= Beginning of Section =

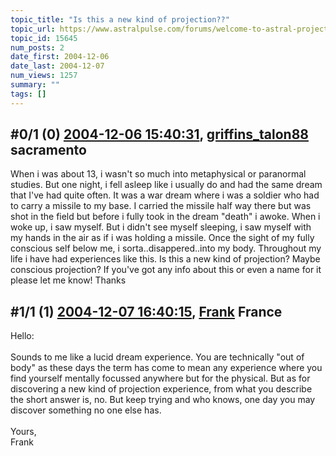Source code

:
 ```yaml
---
topic_title: "Is this a new kind of projection??"
topic_url: https://www.astralpulse.com/forums/welcome-to-astral-projection-experiences!/is-this-a-new-kind-of-projection
topic_id: 15645
num_posts: 2
date_first: 2004-12-06
date_last: 2004-12-07
num_views: 1257
summary: ""
tags: []
---
```


## \#0/1 (0) [2004-12-06 15:40:31](https://www.astralpulse.com/forums/index.php?msg=136487), [griffins_talon88](https://www.astralpulse.com/forums/profile/?u=7456) sacramento ##
<section>
When i was about 13, i wasn't so much into metaphysical or paranormal studies. But one night, i fell asleep like i usually do and had the same dream that I've had quite often. It was a war dream where i was a soldier who had to carry a missile to my base. I carried the missile half way there but was shot in the field but before i fully took in the dream "death" i awoke. When i woke up, i saw myself. But i didn't see myself sleeping, i saw myself with my hands in the air as if i was holding a missile. Once the sight of my fully conscious self below me, i sorta..disappered..into my body. Throughout my life i have had experiences like this. Is this a new kind of projection? Maybe conscious projection? If you've got any info about this or even a name for it please let me know! Thanks
</section>

## \#1/1 (1) [2004-12-07 16:40:15](https://www.astralpulse.com/forums/index.php?msg=136714), [Frank](https://www.astralpulse.com/forums/profile/?u=359) France ##
<section>
Hello:
<br>
<br>
Sounds to me like a lucid dream experience. You are technically "out of body" as these days the term has come to mean any experience where you find yourself mentally focussed anywhere but for the physical. But as for discovering a new kind of projection experience, from what you describe the short answer is, no. But keep trying and who knows, one day you may discover something no one else has.
<br>
<br>
Yours,
<br>
Frank
</section>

= End of Section =

— WHAT NEEDS TO BE DONE —
Exactly as written, copy out the listing, but without any pictures.

— THE COMPLETED TASK —
Source code

:
 ```yaml
---
topic_title: "Is this a new kind of projection??"
topic_url: https://www.astralpulse.com/forums/welcome-to-astral-projection-experiences!/is-this-a-new-kind-of-projection
topic_id: 15645
num_posts: 2
date_first: 2004-12-06
date_last: 2004-12-07
num_views: 1257
summary: ""
tags: []
---
```


## \#0/1 (0) [2004-12-06 15:40:31](https://www.astralpulse.com/forums/index.php?msg=136487), [griffins_talon88](https://www.astralpulse.com/forums/profile/?u=7456) sacramento ##
<section>
When i was about 13, i wasn't so much into metaphysical or paranormal studies. But one night, i fell asleep like i usually do and had the same dream that I've had quite often. It was a war dream where i was a soldier who had to carry a missile to my base. I carried the missile half way there but was shot in the field but before i fully took in the dream "death" i awoke. When i woke up, i saw myself. But i didn't see myself sleeping, i saw myself with my hands in the air as if i was holding a missile. Once the sight of my fully conscious self below me, i sorta..disappered..into my body. Throughout my life i have had experiences like this. Is this a new kind of projection? Maybe conscious projection? If you've got any info about this or even a name for it please let me know! Thanks
</section>

## \#1/1 (1) [2004-12-07 16:40:15](https://www.astralpulse.com/forums/index.php?msg=136714), [Frank](https://www.astralpulse.com/forums/profile/?u=359) France ##
<section>
Hello:
<br>
<br>
Sounds to me like a lucid dream experience. You are technically "out of body" as these days the term has come to mean any experience where you find yourself mentally focussed anywhere but for the physical. But as for discovering a new kind of projection experience, from what you describe the short answer is, no. But keep trying and who knows, one day you may discover something no one else has.
<br>
<br>
Yours,
<br>
Frank
</section>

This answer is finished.